(Stored dataset items)
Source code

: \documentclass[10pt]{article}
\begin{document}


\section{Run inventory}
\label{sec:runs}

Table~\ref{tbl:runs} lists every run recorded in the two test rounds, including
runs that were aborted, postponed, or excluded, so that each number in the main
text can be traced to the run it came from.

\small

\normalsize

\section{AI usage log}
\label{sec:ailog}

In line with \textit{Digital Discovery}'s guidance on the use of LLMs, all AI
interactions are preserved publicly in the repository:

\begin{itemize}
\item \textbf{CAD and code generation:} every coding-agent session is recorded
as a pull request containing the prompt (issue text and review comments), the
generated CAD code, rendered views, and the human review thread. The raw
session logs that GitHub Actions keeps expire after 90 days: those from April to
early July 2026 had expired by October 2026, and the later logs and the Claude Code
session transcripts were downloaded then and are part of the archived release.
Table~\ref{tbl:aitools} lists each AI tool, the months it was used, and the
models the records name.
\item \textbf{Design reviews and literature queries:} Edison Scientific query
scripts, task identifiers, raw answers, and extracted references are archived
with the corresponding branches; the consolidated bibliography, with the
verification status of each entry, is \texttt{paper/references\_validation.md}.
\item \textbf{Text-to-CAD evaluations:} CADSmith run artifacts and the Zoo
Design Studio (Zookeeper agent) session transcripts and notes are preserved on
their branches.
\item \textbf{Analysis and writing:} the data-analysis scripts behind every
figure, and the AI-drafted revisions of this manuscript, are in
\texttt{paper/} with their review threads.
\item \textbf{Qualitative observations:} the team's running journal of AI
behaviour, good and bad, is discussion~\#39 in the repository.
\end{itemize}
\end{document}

...

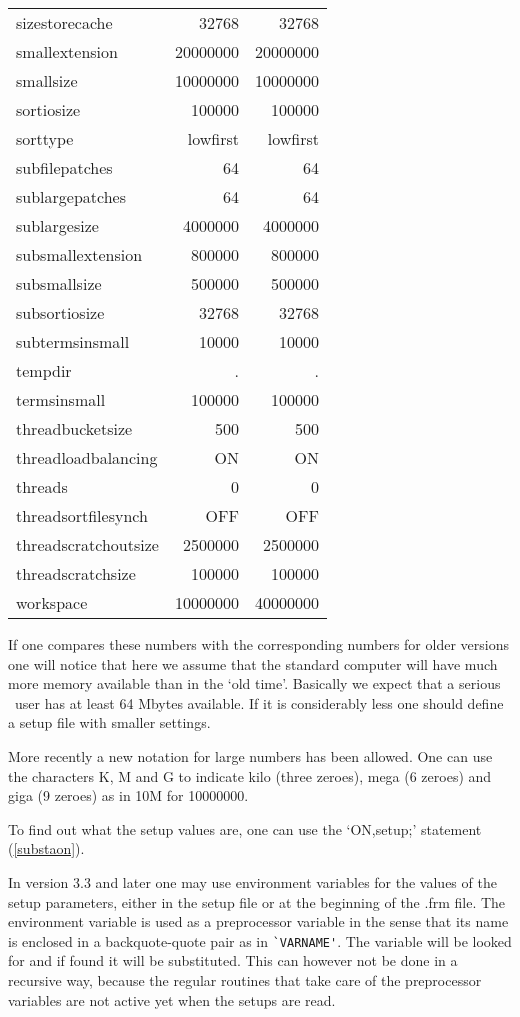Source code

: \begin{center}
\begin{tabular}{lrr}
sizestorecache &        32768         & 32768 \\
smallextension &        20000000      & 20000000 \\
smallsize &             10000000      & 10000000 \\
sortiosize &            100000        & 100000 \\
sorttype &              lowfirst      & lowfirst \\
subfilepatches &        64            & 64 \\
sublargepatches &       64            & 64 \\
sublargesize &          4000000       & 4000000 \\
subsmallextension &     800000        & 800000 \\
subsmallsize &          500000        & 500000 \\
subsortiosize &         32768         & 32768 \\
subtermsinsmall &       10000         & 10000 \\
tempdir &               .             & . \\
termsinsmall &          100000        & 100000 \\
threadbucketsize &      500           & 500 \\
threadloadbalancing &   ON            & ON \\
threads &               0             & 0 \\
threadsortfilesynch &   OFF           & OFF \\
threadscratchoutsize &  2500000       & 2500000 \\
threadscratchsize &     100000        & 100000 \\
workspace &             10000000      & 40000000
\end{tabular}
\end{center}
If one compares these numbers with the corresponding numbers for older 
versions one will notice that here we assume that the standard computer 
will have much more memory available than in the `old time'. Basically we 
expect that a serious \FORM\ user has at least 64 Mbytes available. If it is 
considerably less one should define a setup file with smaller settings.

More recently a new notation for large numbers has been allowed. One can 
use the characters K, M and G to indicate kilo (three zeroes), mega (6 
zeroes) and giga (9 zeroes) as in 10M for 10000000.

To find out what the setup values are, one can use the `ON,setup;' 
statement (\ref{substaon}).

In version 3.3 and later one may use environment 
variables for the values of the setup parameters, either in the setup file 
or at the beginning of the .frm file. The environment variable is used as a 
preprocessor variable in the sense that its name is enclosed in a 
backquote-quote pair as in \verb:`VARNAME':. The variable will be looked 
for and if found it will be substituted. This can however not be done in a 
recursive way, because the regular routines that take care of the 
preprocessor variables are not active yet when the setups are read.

...

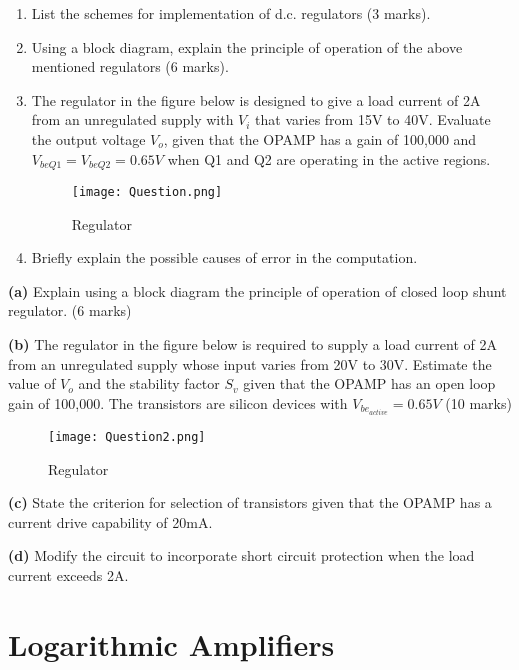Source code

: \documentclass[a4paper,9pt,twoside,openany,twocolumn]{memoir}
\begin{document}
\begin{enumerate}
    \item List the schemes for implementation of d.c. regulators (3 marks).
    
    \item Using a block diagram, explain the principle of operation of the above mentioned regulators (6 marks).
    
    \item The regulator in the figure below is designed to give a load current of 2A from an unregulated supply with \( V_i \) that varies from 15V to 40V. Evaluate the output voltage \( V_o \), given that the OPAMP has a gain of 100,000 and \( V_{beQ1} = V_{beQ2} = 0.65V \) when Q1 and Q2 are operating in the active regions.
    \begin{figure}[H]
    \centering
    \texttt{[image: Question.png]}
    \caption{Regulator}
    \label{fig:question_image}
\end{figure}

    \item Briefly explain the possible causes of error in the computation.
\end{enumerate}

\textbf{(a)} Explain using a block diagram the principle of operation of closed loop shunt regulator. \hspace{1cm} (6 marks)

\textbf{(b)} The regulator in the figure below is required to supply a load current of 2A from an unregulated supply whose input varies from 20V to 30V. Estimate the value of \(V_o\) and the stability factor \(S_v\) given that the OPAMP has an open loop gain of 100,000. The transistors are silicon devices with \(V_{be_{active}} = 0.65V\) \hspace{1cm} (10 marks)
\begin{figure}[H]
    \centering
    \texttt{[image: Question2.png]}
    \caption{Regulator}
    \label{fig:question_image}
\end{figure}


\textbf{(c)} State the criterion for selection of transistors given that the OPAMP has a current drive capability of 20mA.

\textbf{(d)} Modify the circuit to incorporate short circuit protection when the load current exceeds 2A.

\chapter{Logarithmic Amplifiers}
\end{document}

#### [Task goal]
Above are the records. Copy the lines beginning at the one that has "If one compares" and ending with the one that has "recursive way, because", unchanged.

#### [Response]
If one compares these numbers with the corresponding numbers for older 
versions one will notice that here we assume that the standard computer 
will have much more memory available than in the `old time'. Basically we 
expect that a serious \FORM\ user has at least 64 Mbytes available. If it is 
considerably less one should define a setup file with smaller settings.

More recently a new notation for large numbers has been allowed. One can 
use the characters K, M and G to indicate kilo (three zeroes), mega (6 
zeroes) and giga (9 zeroes) as in 10M for 10000000.

To find out what the setup values are, one can use the `ON,setup;' 
statement (\ref{substaon}).

In version 3.3 and later one may use environment 
variables for the values of the setup parameters, either in the setup file 
or at the beginning of the .frm file. The environment variable is used as a 
preprocessor variable in the sense that its name is enclosed in a 
backquote-quote pair as in \verb:`VARNAME':. The variable will be looked 
for and if found it will be substituted. This can however not be done in a 
recursive way, because the regular routines that take care of the 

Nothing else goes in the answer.